A better way to hit bottom

After my previous post on finding minimums, a couple of people pointed out that reduce would be much better suited to the task. They’re absolutely right, but I ignored that for the last post since I had another agenda. Plus, the combination of min and reduce is an interesting one with its own wrinkles, that deserves a post of its own, so here it is.

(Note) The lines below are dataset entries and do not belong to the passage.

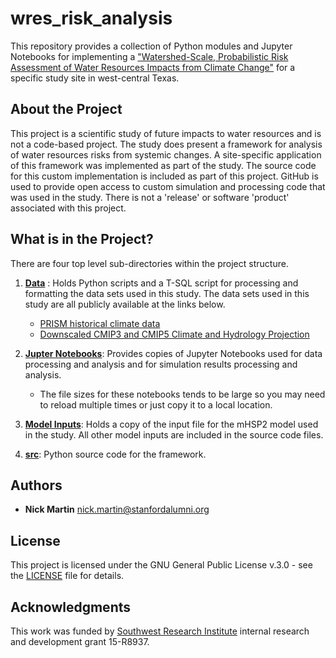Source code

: # wres_risk_analysis

This repository provides a collection of Python modules and Jupyter
Notebooks for implementing a ["Watershed-Scale, Probabilistic Risk Assessment of Water Resources Impacts from Climate Change"](https://doi.org/10.3390/w13010040) for a specific study site in west-central Texas.

## About the Project

This project is a scientific study of future impacts to water resources
and is not a code-based project. The study does present a framework 
for analysis of water resources risks from systemic changes. A site-specific 
application of this framework was implemented as part of the study. The 
source code for this custom implementation is included 
as part of this project. GitHub is used to provide open access
to custom simulation and processing code that was used in the study. 
There is not a 'release' or software 'product' associated with this
project.

## What is in the Project?

There are four top level sub-directories within the project structure.

1. [**Data**](https://github.com/nmartin198/wres_risk_analysis/tree/main/data) : Holds 
   Python scripts and a T-SQL script for processing 
   and formatting the data sets used in this study. The data sets
   used in this study are all publicly available at the links below.
   * [PRISM historical climate data](https://prism.oregonstate.edu/explorer/)
   * [Downscaled CMIP3 and CMIP5 Climate and Hydrology Projection](https://gdo-dcp.ucllnl.org/downscaled_cmip_projections/)

2. [**Jupter Notebooks**](https://github.com/nmartin198/wres_risk_analysis/tree/main/jupyter_notebooks): 
   Provides copies of Jupyter Notebooks used for data processing and 
   analysis and for simulation results processing and analysis.

   * The file sizes for these notebooks tends to be large so you may
     need to reload multiple times or just copy it to a local location.

3. [**Model Inputs**](https://github.com/nmartin198/wres_risk_analysis/tree/main/model_inputs): 
   Holds a copy of the input file for the mHSP2 model used in the study. 
   All other model inputs are included in the source code files.

4. [**src**](https://github.com/nmartin198/wres_risk_analysis/tree/main/src): Python 
   source code for the framework.

## Authors

* **Nick Martin** nick.martin@stanfordalumni.org

## License

This project is licensed under the GNU General Public License v.3.0 - see the [LICENSE](LICENSE) file for details.

## Acknowledgments

This work was funded by [Southwest Research Institute](https://www.swri.org/groundwater-and-surface-water-analysis-and-modeling) internal research and 
development grant 15-R8937.
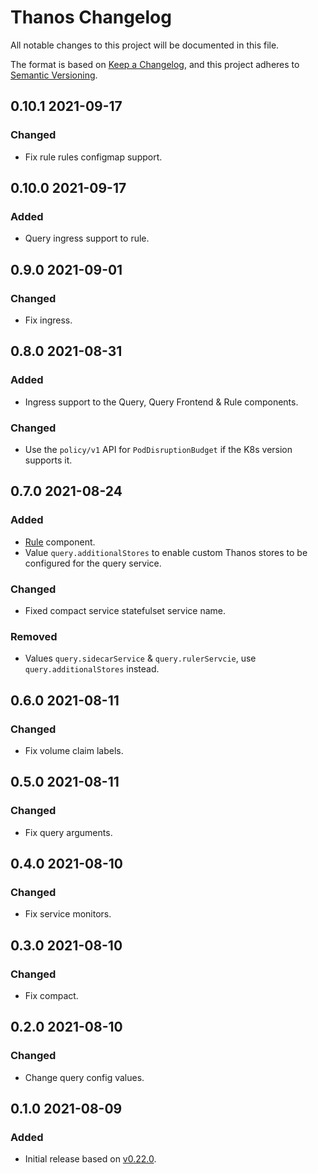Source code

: # Thanos Changelog

All notable changes to this project will be documented in this file.

The format is based on [Keep a Changelog](https://keepachangelog.com/en/1.0.0/),
and this project adheres to [Semantic Versioning](https://semver.org/spec/v2.0.0.html).

<!-- ## [UNRELEASED]
### Added
### Changed
### Deprecated
### Removed -->

## 0.10.1 2021-09-17

### Changed

- Fix rule rules configmap support.

## 0.10.0 2021-09-17

### Added

- Query ingress support to rule.

## 0.9.0 2021-09-01

### Changed

- Fix ingress.

## 0.8.0 2021-08-31

### Added

- Ingress support to the Query, Query Frontend & Rule components.

### Changed

- Use the `policy/v1` API for `PodDisruptionBudget` if the K8s version supports it.

## 0.7.0 2021-08-24

### Added

- [Rule](https://thanos.io/v0.22/components/rule.md/) component.
- Value `query.additionalStores` to enable custom Thanos stores to be configured for the query service.

### Changed

- Fixed compact service statefulset service name.

### Removed

- Values `query.sidecarService` & `query.rulerServcie`, use `query.additionalStores` instead.

## 0.6.0 2021-08-11

### Changed

- Fix volume claim labels.

## 0.5.0 2021-08-11

### Changed

- Fix query arguments.

## 0.4.0 2021-08-10

### Changed

- Fix service monitors.

## 0.3.0 2021-08-10

### Changed

- Fix compact.

## 0.2.0 2021-08-10

### Changed

- Change query config values.

## 0.1.0 2021-08-09

### Added

- Initial release based on [v0.22.0](https://github.com/thanos-io/thanos/releases/tag/v0.22.0).
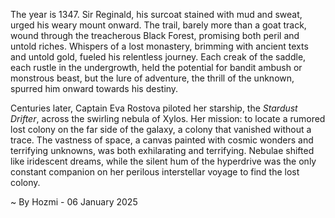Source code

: 
The year is 1347.  Sir Reginald, his surcoat stained with mud and sweat, urged his weary mount onward.  The trail, barely more than a goat track, wound through the treacherous Black Forest, promising both peril and untold riches. Whispers of a lost monastery, brimming with ancient texts and untold gold, fueled his relentless journey.  Each creak of the saddle, each rustle in the undergrowth, held the potential for bandit ambush or monstrous beast, but the lure of adventure, the thrill of the unknown, spurred him onward towards his destiny.


Centuries later, Captain Eva Rostova piloted her starship, the *Stardust Drifter*, across the swirling nebula of Xylos.  Her mission: to locate a rumored lost colony on the far side of the galaxy, a colony that vanished without a trace.  The vastness of space, a canvas painted with cosmic wonders and terrifying unknowns, was both exhilarating and terrifying.  Nebulae shifted like iridescent dreams, while the silent hum of the hyperdrive was the only constant companion on her perilous interstellar voyage to find the lost colony.

~ By Hozmi - 06 January 2025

reduce takes a sequence, a starting value, and a combining function, and uses that function to boil the sequence down to a single value. For example, to total up the values in an array:

let a = [2, 4, 6, 8]
// starting with 0, add each value
// of 'a' to a running total
let sum = reduce(a, 0, +)
// sum = 20

That certainly sounds like what we want for finding the minimum value in a sequence, with min as the combining function (as recently made possible in beta 3):

let a = [5, 4, 3, 8]
// but what to put in the starting value?
let the_min = reduce(a, ???, min)

We need to pick a starting value to use on the first call to min. Unlike with addition, there’s no natural constant to start a search for a minmum value. You could start with the maximum value for an Int, but that smells like a hack.

Using the first element of the sequence would do it:

var gen = a.generate()
if let first = gen.next() {
    reduce(a, first, min)
}

But this means the first thing this code does every time is redundantly compare the first element to itself. Strictly speaking, that’s fine from a functional behaviour point of view, and even the performance consequences amortize to negligible, but it’s not very satisfying.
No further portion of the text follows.